___ DATASET RECORDS ___

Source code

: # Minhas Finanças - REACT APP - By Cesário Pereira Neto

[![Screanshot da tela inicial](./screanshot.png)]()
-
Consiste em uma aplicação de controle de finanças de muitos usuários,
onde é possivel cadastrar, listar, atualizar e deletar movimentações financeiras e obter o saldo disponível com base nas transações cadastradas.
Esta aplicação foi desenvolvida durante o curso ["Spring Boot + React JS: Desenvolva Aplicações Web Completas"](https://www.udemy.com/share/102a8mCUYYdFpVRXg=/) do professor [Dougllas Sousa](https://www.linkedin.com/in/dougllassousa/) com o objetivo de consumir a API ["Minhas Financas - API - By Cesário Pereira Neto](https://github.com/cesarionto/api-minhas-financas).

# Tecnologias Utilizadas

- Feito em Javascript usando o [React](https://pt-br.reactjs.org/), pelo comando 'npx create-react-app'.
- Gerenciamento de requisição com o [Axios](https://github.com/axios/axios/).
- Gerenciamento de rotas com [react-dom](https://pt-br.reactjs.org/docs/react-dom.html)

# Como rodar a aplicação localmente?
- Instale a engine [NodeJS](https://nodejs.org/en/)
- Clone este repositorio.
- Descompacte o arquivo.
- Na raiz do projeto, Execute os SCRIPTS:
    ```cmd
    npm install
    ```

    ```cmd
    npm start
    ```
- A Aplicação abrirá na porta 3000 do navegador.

___

__EXERCISE__:
Every entry above should be retyped exactly as shown.

__SOLUTION FOR THIS PROBLEM__:
Source code

: # Minhas Finanças - REACT APP - By Cesário Pereira Neto

[![Screanshot da tela inicial](./screanshot.png)]()
-
Consiste em uma aplicação de controle de finanças de muitos usuários,
onde é possivel cadastrar, listar, atualizar e deletar movimentações financeiras e obter o saldo disponível com base nas transações cadastradas.
Esta aplicação foi desenvolvida durante o curso ["Spring Boot + React JS: Desenvolva Aplicações Web Completas"](https://www.udemy.com/share/102a8mCUYYdFpVRXg=/) do professor [Dougllas Sousa](https://www.linkedin.com/in/dougllassousa/) com o objetivo de consumir a API ["Minhas Financas - API - By Cesário Pereira Neto](https://github.com/cesarionto/api-minhas-financas).

# Tecnologias Utilizadas

- Feito em Javascript usando o [React](https://pt-br.reactjs.org/), pelo comando 'npx create-react-app'.
- Gerenciamento de requisição com o [Axios](https://github.com/axios/axios/).
- Gerenciamento de rotas com [react-dom](https://pt-br.reactjs.org/docs/react-dom.html)

# Como rodar a aplicação localmente?
- Instale a engine [NodeJS](https://nodejs.org/en/)
- Clone este repositorio.
- Descompacte o arquivo.
- Na raiz do projeto, Execute os SCRIPTS:
    ```cmd
    npm install
    ```

    ```cmd
    npm start
    ```
- A Aplicação abrirá na porta 3000 do navegador.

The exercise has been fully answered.